Straightforward stuff. We just bit-bang the 8080 protocol with the additional overhead of the latch programming.

Now, it’s very common in graphics libraries to write out solid blocks of colour. Whether you’re clearing the screen, drawing rectangles or just straight lines it all comes down to setting an ‘output window’ on the display and then pumping out pixels.

The writeMultiData() method takes advantage of the fact that you only need to set the data and RS lines once and then you can toggle the /WR line as often as you need to in order to write out your block of pixels. This technique was first suggested to me by Andrew, the author of this instructable. Here’s my take on the method.

This is how it works.

  1. We program RS and set up the 16 data lines.
  2. If interrupts were enabled when we came in then I disable them. As well as ensuring a consistent timing this ensures that an ISR cannot change the port values that I set up in (3).
  3. The port holding WR is read and I cache this value in registers with the WR bit set and reset.
  4. If there are fewer than 40 pixels to write then go to step 7.
  5. Write out 40 pixels using consecutive out commands. This achieves an 8 megapixel/second fill rate.
  6. Subtract 40 from the pixel counter and if more than 40 remain then go back to step 5.
  7. Calculate an indirect jump into the trailing 39 out commands that will fill the remaining pixels and use ijmp to go there.
  8. If we disabled interrupts then restore them.

The number 40 was chosen somewhat arbitrarily as a trade off between flash memory usage and performance. I tried values of 10, 20, 30, 40 and stopped there as the increase in speed was getting smaller and smaller to the point of irrelevance.

Once again, to see the effect of this code a logic analyser is required. Hooking up the trusty Ant18e yielded these captures (Figure 9, 10).

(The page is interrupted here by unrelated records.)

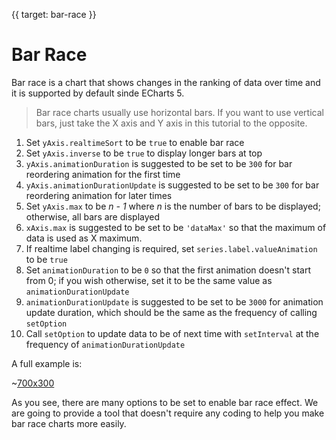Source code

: {{ target: bar-race }}

# Bar Race

Bar race is a chart that shows changes in the ranking of data over time and it is supported by default sinde ECharts 5.

> Bar race charts usually use horizontal bars. If you want to use vertical bars, just take the X axis and Y axis in this tutorial to the opposite.

1. Set `yAxis.realtimeSort` to be `true` to enable bar race
2. Set `yAxis.inverse` to be `true` to display longer bars at top
3. `yAxis.animationDuration` is suggested to be set to be `300` for bar reordering animation for the first time
4. `yAxis.animationDurationUpdate` is suggested to be set to be `300` for bar reordering animation for later times
5. Set `yAxis.max` to be *n - 1* where *n* is the number of bars to be displayed; otherwise, all bars are displayed
6. `xAxis.max` is suggested to be set to be `'dataMax'` so that the maximum of data is used as X maximum.
7. If realtime label changing is required, set `series.label.valueAnimation` to be `true`
8. Set `animationDuration` to be `0` so that the first animation doesn't start from 0; if you wish otherwise, set it to be the same value as `animationDurationUpdate`
9. `animationDurationUpdate` is suggested to be set to be `3000` for animation update duration, which should be the same as the frequency of calling `setOption`
10. Call `setOption` to update data to be of next time with `setInterval` at the frequency of `animationDurationUpdate`

A full example is:

~[700x300](${galleryViewPath}bar-race&edit=1&reset=1)

As you see, there are many options to be set to enable bar race effect. We are going to provide a tool that doesn't require any coding to help you make bar race charts more easily.
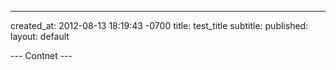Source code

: ---
created_at: 2012-08-13 18:19:43 -0700
title: test_title
subtitle: 
published:
layout: default

--- Contnet ---


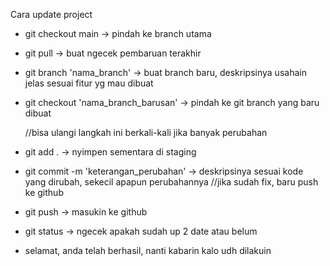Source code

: Cara update project
- git checkout main -> pindah ke branch utama
- git pull -> buat ngecek pembaruan terakhir
- git branch 'nama_branch' -> buat branch baru, deskripsinya usahain jelas sesuai fitur yg mau dibuat
- git checkout 'nama_branch_barusan' -> pindah ke git branch yang baru dibuat

  //bisa ulangi langkah ini berkali-kali jika banyak perubahan
- git add . -> nyimpen sementara di staging
- git commit -m 'keterangan_perubahan' -> deskripsinya sesuai  kode yang dirubah, sekecil apapun perubahannya
  //jika sudah fix, baru push ke github

- git push -> masukin ke github
- git status -> ngecek apakah sudah up 2 date atau belum

- selamat, anda telah berhasil, nanti kabarin kalo udh dilakuin
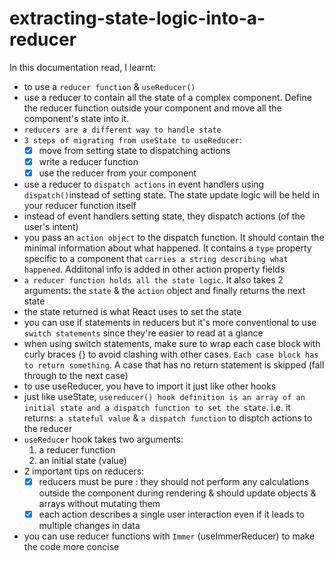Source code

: # extracting-state-logic-into-a-reducer

In this documentation read, I learnt:

- to use a `reducer function` & `useReducer()`
- use a reducer to contain all the state of a complex component. Define the reducer function outside your component and move all the component's state into it.
- `reducers are a different way to handle state`
- `3 steps of migrating from useState to useReducer`:
  - [x] move from setting state to dispatching actions
  - [x] write a reducer function
  - [x] use the reducer from your component
- use a reducer to `dispatch actions` in event handlers using `dispatch()`instead of setting state. The state update logic will be held in your reducer function itself
- instead of event handlers setting state, they dispatch actions (of the user's intent)
- you pass an `action object` to the dispatch function. It should contain the minimal information about what happened. It contains a `type` property specific to a component that `carries a string describing what happened`. Additonal info is added in other action property fields
- `a reducer function holds all the state logic`. It also takes 2 arguments: the `state` & the `action` object and finally returns the next state
- the state returned is what React uses to set the state
- you can use if statements in reducers but it's more conventional to use `switch statements` since they're easier to read at a glance
- when using switch statements, make sure to wrap each case block with curly braces {} to avoid clashing with other cases. `Each case block has to return something`. A case that has no return statement is skipped (fall through to the next case)
- to use useReducer, you have to import it just like other hooks
- just like useState, `usereducer() hook definition is an array of an initial state and a dispatch function to set the state`. i.e. it returns: `a stateful value` & `a dispatch function` to disptch actions to the reducer
- `useReducer` hook takes two arguments:
  1.  a reducer function
  2.  an initial state (value)
- 2 important tips on reducers:
  - [x] reducers must be pure : they should not perform any calculations outside the component during rendering & should update objects & arrays without mutating them
  - [x] each action describes a single user interaction even if it leads to multiple changes in data
- you can use reducer functions with `Immer` (useImmerReducer) to make the code more concise
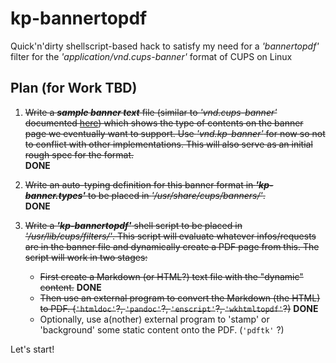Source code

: # kp-bannertopdf
Quick'n'dirty shellscript-based hack to satisfy my need for a *'bannertopdf'* filter for the *'application/vnd.cups-banner'* format of CUPS on Linux

## Plan (for Work TBD)

1. ~~Write a ***sample banner text*** file (similar to *'vnd.cups-banner'* documented [here](https://www.cups.org/doc/spec-banner.html)) which shows the type of contents on the banner page we eventually want to support. Use *'vnd.kp-banner'* for now so not to conflict with other implementations. This will also serve as an initial rough spec for the format.~~   
**DONE**

1. ~~Write an auto-typing definition for this banner format in ***'kp-banner.types'*** to be placed in *'/usr/share/cups/banners/'*.~~   
**DONE**

1. ~~Write a ***'kp-bannertopdf'*** shell script to be placed in *'/usr/lib/cups/filters/'*. This script will evaluate whatever infos/requests are in the banner file and dynamically create a PDF page from this. The script will work in two stages:~~

    * ~~First create a Markdown (or HTML?) text file with the "dynamic" content.~~ **DONE**
    * ~~Then use an external program to convert the Markdown (the HTML) to PDF. (`'htmldoc'`?, `'pandoc'`?, `'enscript'`?, `'wkhtmltopdf'`?)~~ **DONE**
    * Optionally, use a(nother) external program to 'stamp' or 'background' some static content onto the PDF. (`'pdftk'` ?)

Let's start!

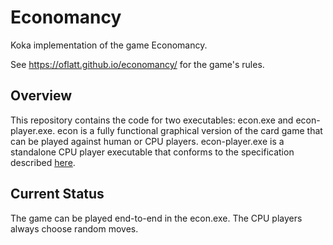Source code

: # Economancy

Koka implementation of the game Economancy.

See https://oflatt.github.io/economancy/ for the game's rules.

## Overview

This repository contains the code for two executables: econ.exe and econ-player.exe. econ is a fully functional graphical version of the card game that can be played against human or CPU players. econ-player.exe is a standalone CPU player executable that conforms to the specification described [here](https://users.cs.utah.edu/~mflatt/cs6525/economancy.html).

## Current Status

The game can be played end-to-end in the econ.exe. The CPU players always choose random moves.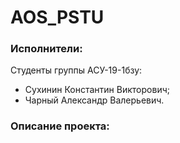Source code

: # AOS_PSTU
### Исполнители:
Студенты группы АСУ-19-1бзу:
- Сухинин Константин Викторович;
- Чарный Александр Валерьевич.

### Описание проекта:

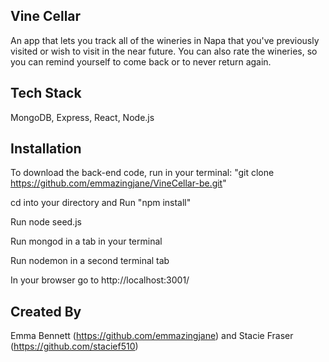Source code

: ## Vine Cellar
An app that lets you track all of the wineries in Napa that you've previously visited or wish to visit in the near future. You can also rate the wineries, so you can remind yourself to come back or to never return again.

## Tech Stack
MongoDB, Express, React, Node.js

## Installation

To download the back-end code, run in your terminal: "git clone https://github.com/emmazingjane/VineCellar-be.git"

cd into your directory and Run "npm install"

Run node seed.js

Run mongod in a tab in your terminal

Run nodemon in a second terminal tab

In your browser go to http://localhost:3001/ 

## Created By
Emma Bennett (https://github.com/emmazingjane)
and 
Stacie Fraser (https://github.com/stacief510)


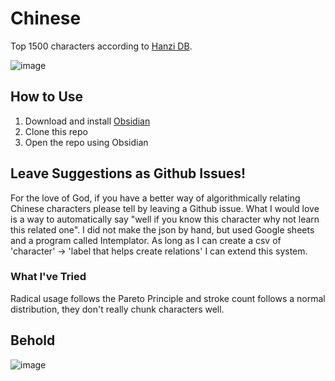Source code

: # Chinese

Top 1500 characters according to [Hanzi DB](http://hanzidb.org/character-list/by-frequency).



![image](https://user-images.githubusercontent.com/3976080/181281358-e90c0ee7-ad5d-4cba-976b-97e9f4a7b4f2.png)

## How to Use

1. Download and install [Obsidian](https://obsidian.md/)
2. Clone this repo
3. Open the repo using Obsidian

## Leave Suggestions as Github Issues!

For the love of God, if you have a better way of algorithmically relating Chinese characters please tell by leaving a Github issue. What I would love is a way to automatically say "well if you know this character why not learn this related one". I did not make the json by hand, but used Google sheets and a program called Intemplator. As long as I can create a csv of 'character' -> 'label that helps create relations' I can extend this system.

### What I've Tried

Radical usage follows the Pareto Principle and stroke count follows a normal distribution, they don't really chunk characters well.

## Behold

![image](https://user-images.githubusercontent.com/3976080/181281308-70b89d7d-a7a6-4492-9cec-971e36b53fd9.png)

The effect of the optimised /WR toggling. As expected we are achieving a fill rate of 8 megapixels/second.
Figure 9. The effect of the optimised /WR toggling. As expected we are achieving a fill rate of 8 megapixels/second.
Capture shows how much overhead is added by the code that subtracts 40 from the total and jumps back to execute the next block of 40 pixels. It is 1 microsecond.
Figure 10. Capture shows how much overhead is added by the code that subtracts 40 from the total and jumps back to execute the next block of 40 pixels. It is 1 microsecond.

So is it worth this hand-optimisation? Yes it definitely is. In the following sections where I show the panel drivers that I’ve written, the accompanying videos are all running this driver. You can see how fast the screen clearing, rectangle drawing, gradient drawing and solid ellipse drawing operations are for yourself.